[Start of section]

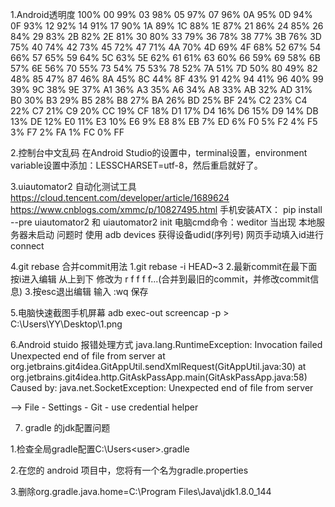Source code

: 1.Android透明度
    100%	00
    99%	03
    98%	05
    97%	07
    96%	0A
    95%	0D
    94%	0F
    93%	12
    92%	14
    91%	17
    90%	1A
    89%	1C
    88%	1E
    87%	21
    86%	24
    85%	26
    84%	29
    83%	2B
    82%	2E
    81%	30
    80%	33
    79%	36
    78%	38
    77%	3B
    76%	3D
    75%	40
    74%	42
    73%	45
    72%	47
    71%	4A
    70%	4D
    69%	4F
    68%	52
    67%	54
    66%	57
    65%	59
    64%	5C
    63%	5E
    62%	61
    61%	63
    60%	66
    59%	69
    58%	6B
    57%	6E
    56%	70
    55%	73
    54%	75
    53%	78
    52%	7A
    51%	7D
    50%	80
    49%	82
    48%	85
    47%	87
    46%	8A
    45%	8C
    44%	8F
    43%	91
    42%	94
    41%	96
    40%	99
    39%	9C
    38%	9E
    37%	A1
    36%	A3
    35%	A6
    34%	A8
    33%	AB
    32%	AD
    31%	B0
    30%	B3
    29%	B5
    28%	B8
    27%	BA
    26%	BD
    25%	BF
    24%	C2
    23%	C4
    22%	C7
    21%	C9
    20%	CC
    19%	CF
    18%	D1
    17%	D4
    16%	D6
    15%	D9
    14%	DB
    13%	DE
    12%	E0
    11%	E3
    10%	E6
    9%	E8
    8%	EB
    7%	ED
    6%	F0
    5%	F2
    4%	F5
    3%	F7
    2%	FA
    1%	FC
    0%	FF
    
2.控制台中文乱码
在Android Studio的设置中，terminal设置，environment variable设置中添加：LESSCHARSET=utf-8，然后重启就好了。

3.uiautomator2 自动化测试工具 
https://cloud.tencent.com/developer/article/1689624
https://www.cnblogs.com/xmmc/p/10827495.html
手机安装ATX： pip install --pre uiautomator2  和  uiautomator2 init
电脑cmd命令：weditor
当出现 本地服务器未启动 问题时
使用 adb devices 获得设备udid(序列号) 网页手动填入id进行connect

4.git rebase 合并commit用法
  1.git rebase -i HEAD~3
  2.最新commit在最下面 按i进入编辑  从上到下 修改为 r f f f f...(合并到最旧的commit，并修改commit信息)
  3.按esc退出编辑 输入 :wq 保存
  
  
5.电脑快速截图手机屏幕
 adb exec-out screencap -p > C:\Users\YY\Desktop\1.png

6.Android stuido 报错处理方式
java.lang.RuntimeException: Invocation failed Unexpected end of file from server
at org.jetbrains.git4idea.GitAppUtil.sendXmlRequest(GitAppUtil.java:30)
at org.jetbrains.git4idea.http.GitAskPassApp.main(GitAskPassApp.java:58)
Caused by: java.net.SocketException: Unexpected end of file from server

--> File - Settings - Git - use credential helper

7. gradle 的jdk配置问题

1.检查全局gradle配置C:\Users\<user>\.gradle

2.在您的 android 项目中，您将有一个名为gradle.properties

3.删除org.gradle.java.home=C:\\Program Files\\Java\\jdk1.8.0_144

[End of section]

§ The task
Every line from the one containing "4.git rebase 合并commit用法" through the last line above should be retyped exactly; no other lines are wanted.

§ Exercise answer
4.git rebase 合并commit用法
  1.git rebase -i HEAD~3
  2.最新commit在最下面 按i进入编辑  从上到下 修改为 r f f f f...(合并到最旧的commit，并修改commit信息)
  3.按esc退出编辑 输入 :wq 保存
  
  
5.电脑快速截图手机屏幕
 adb exec-out screencap -p > C:\Users\YY\Desktop\1.png

6.Android stuido 报错处理方式
java.lang.RuntimeException: Invocation failed Unexpected end of file from server
at org.jetbrains.git4idea.GitAppUtil.sendXmlRequest(GitAppUtil.java:30)
at org.jetbrains.git4idea.http.GitAskPassApp.main(GitAskPassApp.java:58)
Caused by: java.net.SocketException: Unexpected end of file from server

--> File - Settings - Git - use credential helper

7. gradle 的jdk配置问题

1.检查全局gradle配置C:\Users\<user>\.gradle

2.在您的 android 项目中，您将有一个名为gradle.properties

3.删除org.gradle.java.home=C:\\Program Files\\Java\\jdk1.8.0_144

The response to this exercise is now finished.